(GIVEN INFORMATION Opens)

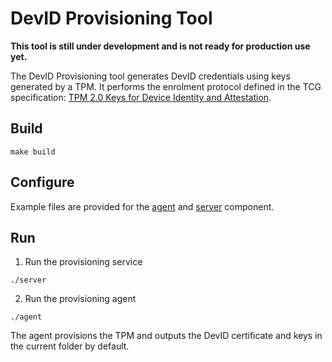 # DevID Provisioning Tool

**This tool is still under development and is not ready for production use yet.**

The DevID Provisioning tool generates DevID credentials using keys generated by a TPM.
It performs the enrolment protocol defined in the TCG specification: [TPM 2.0 Keys for Device Identity and Attestation](https://trustedcomputinggroup.org/wp-content/uploads/TCG_IWG_DevID_v1r2_02dec2020.pdf).


## Build
```
make build
```

## Configure
Example files are provided for the [agent](conf/agent/agent.conf) and [server](conf/server/server.conf) component.


## Run

1. Run the provisioning service
```
./server
```

2. Run the provisioning agent
```
./agent
```

The agent provisions the TPM and outputs the DevID certificate and keys in the current folder by default.
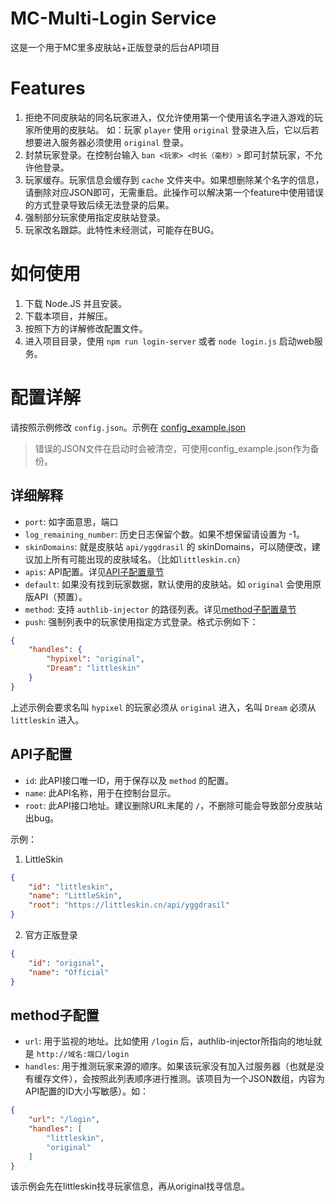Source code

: # MC-Multi-Login Service
这是一个用于MC里多皮肤站+正版登录的后台API项目

# Features
1. 拒绝不同皮肤站的同名玩家进入，仅允许使用第一个使用该名字进入游戏的玩家所使用的皮肤站。
   如：玩家 `player` 使用 `original` 登录进入后，它以后若想要进入服务器必须使用 `original` 登录。
2. 封禁玩家登录。在控制台输入 `ban <玩家> <时长（毫秒）>` 即可封禁玩家，不允许他登录。
3. 玩家缓存。玩家信息会缓存到 `cache` 文件夹中。如果想删除某个名字的信息，请删除对应JSON即可，无需重启。此操作可以解决第一个feature中使用错误的方式登录导致后续无法登录的后果。
4. 强制部分玩家使用指定皮肤站登录。
5. 玩家改名跟踪。此特性未经测试，可能存在BUG。
 
# 如何使用
1. 下载 Node.JS 并且安装。
2. 下载本项目，并解压。
3. 按照下方的详解修改配置文件。
4. 进入项目目录，使用 `npm run login-server` 或者 `node login.js` 启动web服务。

# 配置详解
请按照示例修改 `config.json`。示例在 [config_example.json](./config_example.json)
> 错误的JSON文件在启动时会被清空，可使用config_example.json作为备份。

## 详细解释
- `port`: 如字面意思，端口
- `log_remaining_number`: 历史日志保留个数。如果不想保留请设置为 -1。
-  `skinDomains`: 就是皮肤站 `api/yggdrasil` 的 skinDomains，可以随便改，建议加上所有可能出现的皮肤域名。（比如`littleskin.cn`）
- `apis`: API配置。详见[API子配置章节](#API子配置)
- `default`: 如果没有找到玩家数据，默认使用的皮肤站。如 `original` 会使用原版API（预置）。
- `method`: 支持 `authlib-injector` 的路径列表。详见[method子配置章节](#method子配置)
- `push`: 强制列表中的玩家使用指定方式登录。格式示例如下：
```json
{
    "handles": {
        "hypixel": "original",
        "Dream": "littleskin"
    }
}
```
上述示例会要求名叫 `hypixel` 的玩家必须从 `original` 进入，名叫 `Dream` 必须从 `littleskin` 进入。
  
## API子配置
- `id`: 此API接口唯一ID，用于保存以及 `method` 的配置。
- `name`: 此API名称，用于在控制台显示。
- `root`: 此API接口地址。建议删除URL末尾的 `/`，不删除可能会导致部分皮肤站出bug。

示例：
1. LittleSkin
```json
{
    "id": "littleskin",
    "name": "LittleSkin",
    "root": "https://littleskin.cn/api/yggdrasil"
}
```
2. 官方正版登录
```json
{
    "id": "original",
    "name": "Official"
}
```

## method子配置
- `url`: 用于监视的地址。比如使用 `/login` 后，authlib-injector所指向的地址就是 `http://域名:端口/login`
- `handles`: 用于推测玩家来源的顺序。如果该玩家没有加入过服务器（也就是没有缓存文件），会按照此列表顺序进行推测。该项目为一个JSON数组，内容为API配置的ID大小写敏感）。如：
```json
{
    "url": "/login",
    "handles": [
        "littleskin",
        "original"
    ]
}
```
该示例会先在littleskin找寻玩家信息，再从original找寻信息。
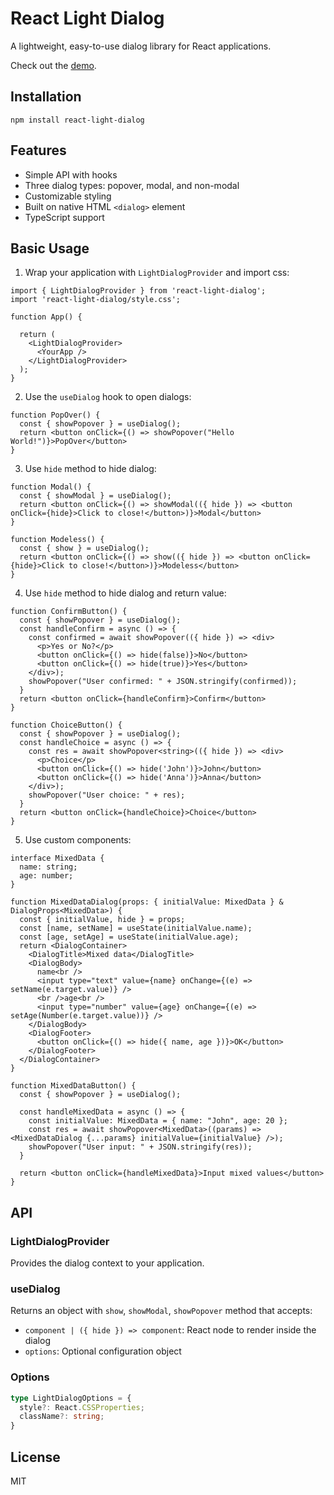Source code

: # React Light Dialog

A lightweight, easy-to-use dialog library for React applications.

Check out the [demo](https://mohhh-ok.github.io/react-light-dialog/).

## Installation

```
npm install react-light-dialog
```

## Features

- Simple API with hooks
- Three dialog types: popover, modal, and non-modal
- Customizable styling
- Built on native HTML `<dialog>` element
- TypeScript support

## Basic Usage

1. Wrap your application with `LightDialogProvider` and import css:

```tsx
import { LightDialogProvider } from 'react-light-dialog';
import 'react-light-dialog/style.css';

function App() {

  return (
    <LightDialogProvider>
      <YourApp />
    </LightDialogProvider>
  );
}
```

2. Use the `useDialog` hook to open dialogs:

```tsx
function PopOver() {
  const { showPopover } = useDialog();
  return <button onClick={() => showPopover("Hello World!")}>PopOver</button>
}
```

3. Use `hide` method to hide dialog:

```tsx
function Modal() {
  const { showModal } = useDialog();
  return <button onClick={() => showModal(({ hide }) => <button onClick={hide}>Click to close!</button>)}>Modal</button>
}

function Modeless() {
  const { show } = useDialog();
  return <button onClick={() => show(({ hide }) => <button onClick={hide}>Click to close!</button>)}>Modeless</button>
}
```

4. Use `hide` method to hide dialog and return value:

```tsx
function ConfirmButton() {
  const { showPopover } = useDialog();
  const handleConfirm = async () => {
    const confirmed = await showPopover(({ hide }) => <div>
      <p>Yes or No?</p>
      <button onClick={() => hide(false)}>No</button>
      <button onClick={() => hide(true)}>Yes</button>
    </div>);
    showPopover("User confirmed: " + JSON.stringify(confirmed));
  }
  return <button onClick={handleConfirm}>Confirm</button>
}

function ChoiceButton() {
  const { showPopover } = useDialog();
  const handleChoice = async () => {
    const res = await showPopover<string>(({ hide }) => <div>
      <p>Choice</p>
      <button onClick={() => hide('John')}>John</button>
      <button onClick={() => hide('Anna')}>Anna</button>
    </div>);
    showPopover("User choice: " + res);
  }
  return <button onClick={handleChoice}>Choice</button>
}
```

5. Use custom components:

```tsx
interface MixedData {
  name: string;
  age: number;
}

function MixedDataDialog(props: { initialValue: MixedData } & DialogProps<MixedData>) {
  const { initialValue, hide } = props;
  const [name, setName] = useState(initialValue.name);
  const [age, setAge] = useState(initialValue.age);
  return <DialogContainer>
    <DialogTitle>Mixed data</DialogTitle>
    <DialogBody>
      name<br />
      <input type="text" value={name} onChange={(e) => setName(e.target.value)} />
      <br />age<br />
      <input type="number" value={age} onChange={(e) => setAge(Number(e.target.value))} />
    </DialogBody>
    <DialogFooter>
      <button onClick={() => hide({ name, age })}>OK</button>
    </DialogFooter>
  </DialogContainer>
}

function MixedDataButton() {
  const { showPopover } = useDialog();

  const handleMixedData = async () => {
    const initialValue: MixedData = { name: "John", age: 20 };
    const res = await showPopover<MixedData>((params) => <MixedDataDialog {...params} initialValue={initialValue} />);
    showPopover("User input: " + JSON.stringify(res));
  }

  return <button onClick={handleMixedData}>Input mixed values</button>
}
```

## API

### LightDialogProvider

Provides the dialog context to your application.

### useDialog

Returns an object with `show`, `showModal`, `showPopover` method that accepts:
- `component | ({ hide }) => component`: React node to render inside the dialog
- `options`: Optional configuration object


### Options

```typescript
type LightDialogOptions = {
  style?: React.CSSProperties;
  className?: string;
}
```

## License

MIT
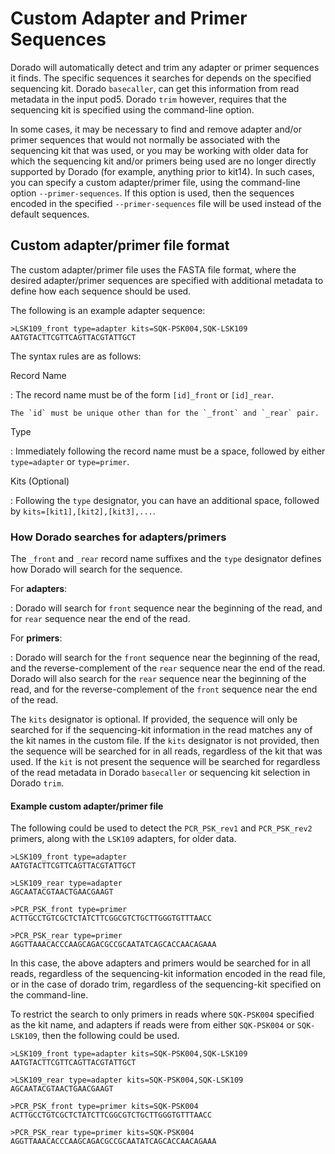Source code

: # Custom Adapter and Primer Sequences

Dorado will automatically detect and trim any adapter or primer sequences it finds.
The specific sequences it searches for depends on the specified sequencing kit.
Dorado `basecaller`, can get this information from read metadata in the input pod5.
Dorado `trim` however, requires that the sequencing kit is specified using the command-line option.

In some cases, it may be necessary to find and remove adapter and/or primer sequences that would
not normally be associated with the sequencing kit that was used, or you may be working with
older data for which the sequencing kit and/or primers being used are no longer directly
supported by Dorado (for example, anything prior to kit14). In such cases, you can specify a
custom adapter/primer file, using the command-line option `--primer-sequences`. If this option
is used, then the sequences encoded in the specified `--primer-sequences` file
will be used instead of the default sequences.

## Custom adapter/primer file format

The custom adapter/primer file uses the FASTA file format, where the desired adapter/primer sequences
are specified with additional metadata to define how each sequence should be used.

The following is an example adapter sequence:

```text
>LSK109_front type=adapter kits=SQK-PSK004,SQK-LSK109
AATGTACTTCGTTCAGTTACGTATTGCT
```

The syntax rules are as follows:

Record Name

:   The record name must be of the form `[id]_front` or `[id]_rear`.

    The `id` must be unique other than for the `_front` and `_rear` pair.

Type

:   Immediately following the record name must be a space, followed by either `type=adapter` or `type=primer`.

Kits (Optional)

:   Following the `type` designator, you can have an additional space, followed by `kits=[kit1],[kit2],[kit3],...`.

### How Dorado searches for adapters/primers

The `_front` and `_rear` record name suffixes and the `type` designator defines how Dorado will
search for the sequence.

For **adapters**:

:   Dorado will search for `front` sequence near the beginning of the read, and
for `rear` sequence near the end of the read.

For **primers**:

:   Dorado will search for the `front` sequence near the beginning of the read, and the reverse-complement of the
`rear` sequence near the end of the read. Dorado will also search for the `rear` sequence near the beginning of
the read, and for the reverse-complement of the `front` sequence near the end of the read.

The `kits` designator is optional. If provided, the sequence will only be searched for if
the sequencing-kit information in the read matches any of the kit names in the custom file.
If the `kits` designator is not provided, then the sequence will be searched for in all reads,
regardless of the kit that was used. If the `kit` is not present the sequence will be searched for
regardless of the read metadata in Dorado `basecaller` or sequencing kit selection in Dorado `trim`.

#### Example custom adapter/primer file

The following could be used to detect the `PCR_PSK_rev1` and `PCR_PSK_rev2` primers, along with
the `LSK109` adapters, for older data.

```text
>LSK109_front type=adapter
AATGTACTTCGTTCAGTTACGTATTGCT

>LSK109_rear type=adapter
AGCAATACGTAACTGAACGAAGT

>PCR_PSK_front type=primer
ACTTGCCTGTCGCTCTATCTTCGGCGTCTGCTTGGGTGTTTAACC

>PCR_PSK_rear type=primer
AGGTTAAACACCCAAGCAGACGCCGCAATATCAGCACCAACAGAAA
```

In this case, the above adapters and primers would be searched for in all reads, regardless of the
sequencing-kit information encoded in the read file, or in the case of dorado trim, regardless of the
sequencing-kit specified on the command-line.

To restrict the search to only primers in reads where `SQK-PSK004` specified as the kit name,
and adapters if reads were from either `SQK-PSK004` or `SQK-LSK109`, then the following could be used.

```text
>LSK109_front type=adapter kits=SQK-PSK004,SQK-LSK109
AATGTACTTCGTTCAGTTACGTATTGCT

>LSK109_rear type=adapter kits=SQK-PSK004,SQK-LSK109
AGCAATACGTAACTGAACGAAGT

>PCR_PSK_front type=primer kits=SQK-PSK004
ACTTGCCTGTCGCTCTATCTTCGGCGTCTGCTTGGGTGTTTAACC

>PCR_PSK_rear type=primer kits=SQK-PSK004
AGGTTAAACACCCAAGCAGACGCCGCAATATCAGCACCAACAGAAA
```

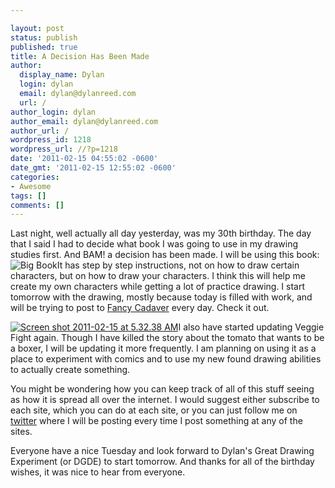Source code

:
 ```yaml
---

layout: post
status: publish
published: true
title: A Decision Has Been Made
author:
  display_name: Dylan
  login: dylan
  email: dylan@dylanreed.com
  url: /
author_login: dylan
author_email: dylan@dylanreed.com
author_url: /
wordpress_id: 1218
wordpress_url: //?p=1218
date: '2011-02-15 04:55:02 -0600'
date_gmt: '2011-02-15 12:55:02 -0600'
categories:
- Awesome
tags: []
comments: []
---
```


Last night, well actually all day yesterday, was my 30th birthday. The day that I said I had to decide what book I was going to use in my drawing studies first. And BAM! a decision has been made. I will be using this book:![][1]It has step by step instructions, not on how to draw certain characters, but on how to draw your characters. I think this will help me create my own characters while getting a lot of practice drawing. I start tomorrow with the drawing, mostly because today is filled with work, and will be trying to post to [Fancy Cadaver][2] every day. Check it out.

   [1]: http://ecx.images-amazon.com/images/I/51ErO3KKQxL.jpg (Big Book)
   [2]: http://fancycadaver.com

[![][3]][4]I also have started updating Veggie Fight again. Though I have killed the story about the tomato that wants to be a boxer, I will be updating it more frequently. I am planning on using it as a place to experiment with comics and to use my new found drawing abilities to actually create something.

   [3]: /media/2011/02/Screen-shot-2011-02-15-at-5.32.38-AM.png (Screen shot 2011-02-15 at 5.32.38 AM)
   [4]: http://veggiefight.com

You might be wondering how you can keep track of all of this stuff seeing as how it is spread all over the internet. I would suggest either subscribe to each site, which you can do at each site, or you can just follow me on [twitter][5] where I will be posting every time I post something at any of the sites.

   [5]: http://twitter.com/awesomeguy

Everyone have a nice Tuesday and look forward to Dylan's Great Drawing Experiment (or DGDE) to start tomorrow. And thanks for all of the birthday wishes, it was nice to hear from everyone.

(GIVEN INFORMATION Closes)

- WHAT YOU ARE ASKED TO DO
The answer should be a single number: the count of lines in the data that include the string "encoded".

- EXERCISE ANSWER
2